# How do you graph the point B(2.5, -pi/6)?

Apr 1, 2018

See below.

#### Explanation:

One way of simplifying it would be to transform the Polar coordinates into Cartesian coordinates.

In order to do that, let's take a general point $P \left(r , \theta\right)$ in the Polar system.
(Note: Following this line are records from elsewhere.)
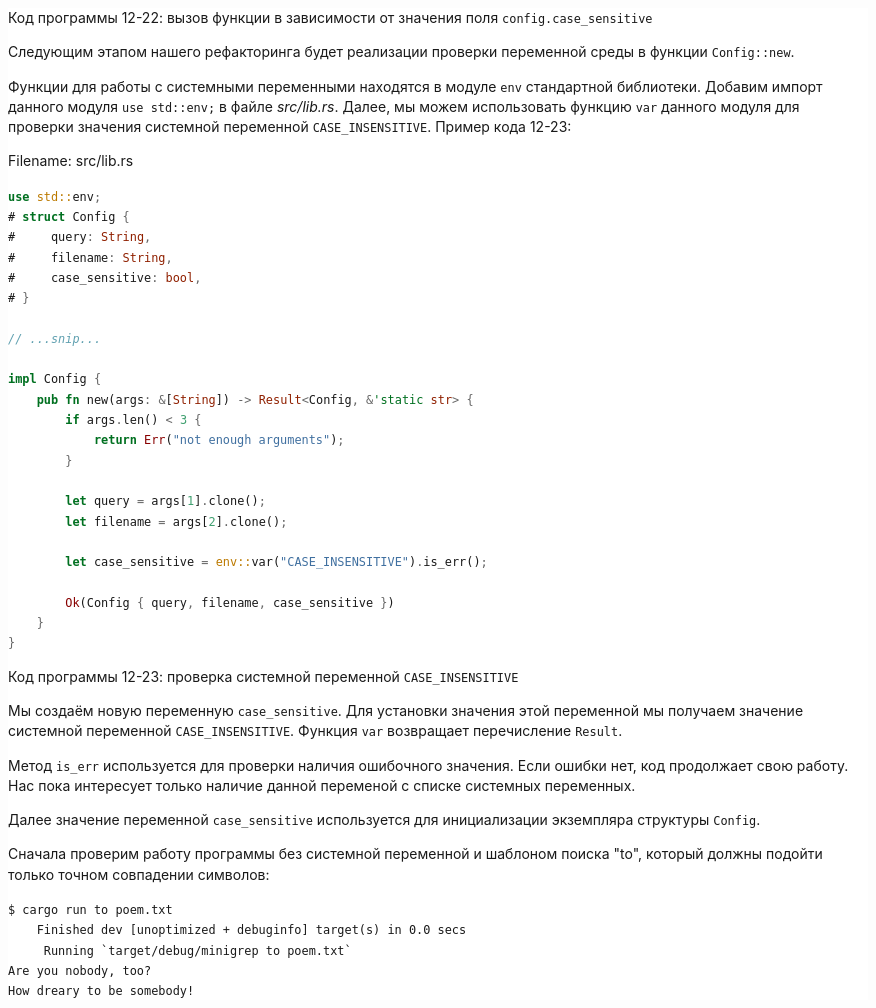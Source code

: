 <span class="caption">Код программы 12-22: вызов функции в зависимости от значения
поля `config.case_sensitive`</span>

Следующим этапом нашего рефакторинга будет реализации проверки переменной среды в
функции `Config::new`.

Функции для работы с системными переменными находятся в модуле `env` стандартной
библиотеки. Добавим импорт данного модуля `use std::env;` в файле *src/lib.rs*.
Далее, мы можем использовать функцию `var` данного модуля для проверки значения
системной переменной `CASE_INSENSITIVE`. Пример кода 12-23:

<span class="filename">Filename: src/lib.rs</span>

```rust
use std::env;
# struct Config {
#     query: String,
#     filename: String,
#     case_sensitive: bool,
# }

// ...snip...

impl Config {
    pub fn new(args: &[String]) -> Result<Config, &'static str> {
        if args.len() < 3 {
            return Err("not enough arguments");
        }

        let query = args[1].clone();
        let filename = args[2].clone();

        let case_sensitive = env::var("CASE_INSENSITIVE").is_err();

        Ok(Config { query, filename, case_sensitive })
    }
}
```

<span class="caption">Код программы 12-23: проверка системной переменной `CASE_INSENSITIVE`</span>

Мы создаём новую переменную `case_sensitive`. Для установки значения этой переменной
мы получаем значение системной переменной `CASE_INSENSITIVE`. Функция `var` возвращает
перечисление `Result`.

Метод `is_err` используется для проверки наличия ошибочного значения. Если ошибки
нет, код продолжает свою работу. Нас пока интересует только наличие данной переменой
с списке системных переменных.

Далее значение переменной `case_sensitive` используется для инициализации экземпляра
структуры  `Config`.

Сначала проверим работу программы без системной переменной и шаблоном поиска "to",
который должны подойти только точном совпадении символов:

```text
$ cargo run to poem.txt
    Finished dev [unoptimized + debuginfo] target(s) in 0.0 secs
     Running `target/debug/minigrep to poem.txt`
Are you nobody, too?
How dreary to be somebody!
```
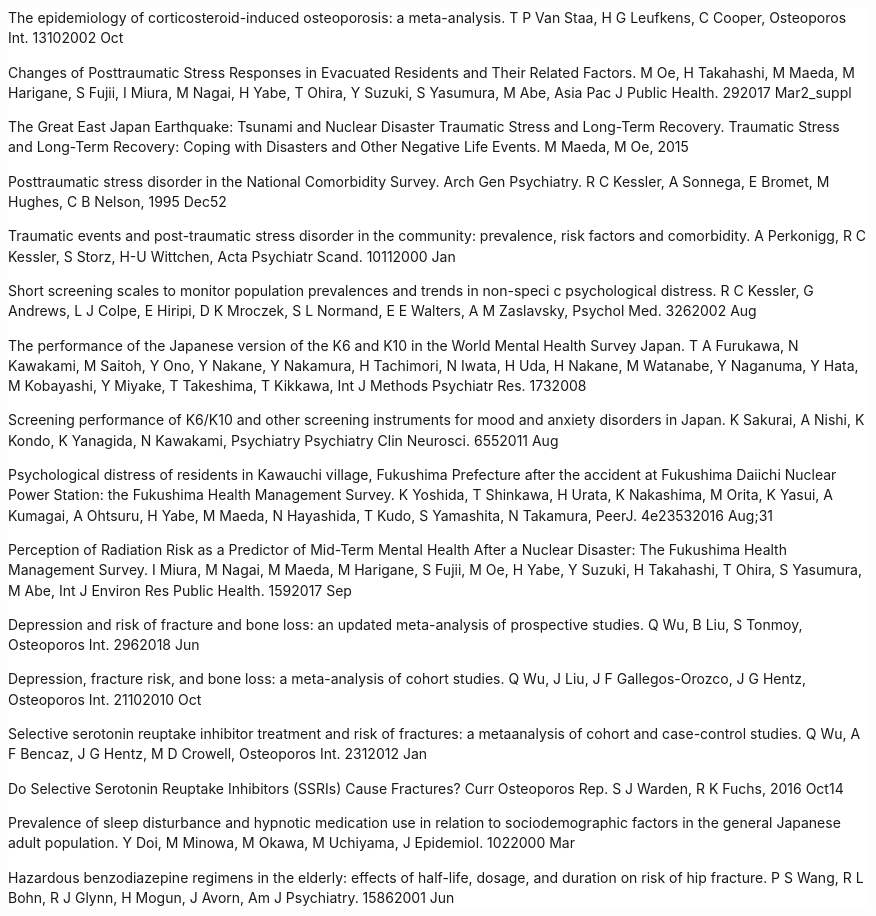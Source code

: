 The epidemiology of corticosteroid-induced osteoporosis: a meta-analysis. T P Van Staa, H G Leufkens, C Cooper, Osteoporos Int. 13102002 Oct

Changes of Posttraumatic Stress Responses in Evacuated Residents and Their Related Factors. M Oe, H Takahashi, M Maeda, M Harigane, S Fujii, I Miura, M Nagai, H Yabe, T Ohira, Y Suzuki, S Yasumura, M Abe, Asia Pac J Public Health. 292017 Mar2_suppl

The Great East Japan Earthquake: Tsunami and Nuclear Disaster Traumatic Stress and Long-Term Recovery. Traumatic Stress and Long-Term Recovery: Coping with Disasters and Other Negative Life Events. M Maeda, M Oe, 2015

Posttraumatic stress disorder in the National Comorbidity Survey. Arch Gen Psychiatry. R C Kessler, A Sonnega, E Bromet, M Hughes, C B Nelson, 1995 Dec52

Traumatic events and post-traumatic stress disorder in the community: prevalence, risk factors and comorbidity. A Perkonigg, R C Kessler, S Storz, H-U Wittchen, Acta Psychiatr Scand. 10112000 Jan

Short screening scales to monitor population prevalences and trends in non-speci c psychological distress. R C Kessler, G Andrews, L J Colpe, E Hiripi, D K Mroczek, S L Normand, E E Walters, A M Zaslavsky, Psychol Med. 3262002 Aug

The performance of the Japanese version of the K6 and K10 in the World Mental Health Survey Japan. T A Furukawa, N Kawakami, M Saitoh, Y Ono, Y Nakane, Y Nakamura, H Tachimori, N Iwata, H Uda, H Nakane, M Watanabe, Y Naganuma, Y Hata, M Kobayashi, Y Miyake, T Takeshima, T Kikkawa, Int J Methods Psychiatr Res. 1732008

Screening performance of K6/K10 and other screening instruments for mood and anxiety disorders in Japan. K Sakurai, A Nishi, K Kondo, K Yanagida, N Kawakami, Psychiatry Psychiatry Clin Neurosci. 6552011 Aug

Psychological distress of residents in Kawauchi village, Fukushima Prefecture after the accident at Fukushima Daiichi Nuclear Power Station: the Fukushima Health Management Survey. K Yoshida, T Shinkawa, H Urata, K Nakashima, M Orita, K Yasui, A Kumagai, A Ohtsuru, H Yabe, M Maeda, N Hayashida, T Kudo, S Yamashita, N Takamura, PeerJ. 4e23532016 Aug;31

Perception of Radiation Risk as a Predictor of Mid-Term Mental Health After a Nuclear Disaster: The Fukushima Health Management Survey. I Miura, M Nagai, M Maeda, M Harigane, S Fujii, M Oe, H Yabe, Y Suzuki, H Takahashi, T Ohira, S Yasumura, M Abe, Int J Environ Res Public Health. 1592017 Sep

Depression and risk of fracture and bone loss: an updated meta-analysis of prospective studies. Q Wu, B Liu, S Tonmoy, Osteoporos Int. 2962018 Jun

Depression, fracture risk, and bone loss: a meta-analysis of cohort studies. Q Wu, J Liu, J F Gallegos-Orozco, J G Hentz, Osteoporos Int. 21102010 Oct

Selective serotonin reuptake inhibitor treatment and risk of fractures: a metaanalysis of cohort and case-control studies. Q Wu, A F Bencaz, J G Hentz, M D Crowell, Osteoporos Int. 2312012 Jan

Do Selective Serotonin Reuptake Inhibitors (SSRIs) Cause Fractures? Curr Osteoporos Rep. S J Warden, R K Fuchs, 2016 Oct14

Prevalence of sleep disturbance and hypnotic medication use in relation to sociodemographic factors in the general Japanese adult population. Y Doi, M Minowa, M Okawa, M Uchiyama, J Epidemiol. 1022000 Mar

Hazardous benzodiazepine regimens in the elderly: effects of half-life, dosage, and duration on risk of hip fracture. P S Wang, R L Bohn, R J Glynn, H Mogun, J Avorn, Am J Psychiatry. 15862001 Jun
If $O$ is the origin of the system and $P '$ is the intersection of the line going through $P$ parallel to the y-axis and the x-axis, then :

In the right angled triangle $P O P '$, we know the hypotenuse is $r$ and one of the angles of $\theta$. By this knowledge, we can deduce that, if we would transform the point P into Cartesian coordinates, the following relations take place:

${r}^{2} = {x}^{2} + {y}^{2}$
$x = r \cos \theta$
$y = r \sin \theta$,

where $x$ and $y$ are the Cartesian coordinates of $P$.

In our case:

$\theta = - \frac{\pi}{6}$
$r = \frac{5}{2}$

=> color(red)x = 5/2 * cos(-pi/6) = 5/2 * sqrt(3)/2 = color(red)((5sqrt(3))/4
=> color(red)y = 5/2 * sin(-pi/6) = - 5/2 * 1/2 = color(red)(-5/4.

Therefore, the point $B$ has Cartesian coordinates $\left(\frac{5 \sqrt{3}}{4} , - \frac{5}{4}\right)$.

It should be fairly easy to graph $B$ now.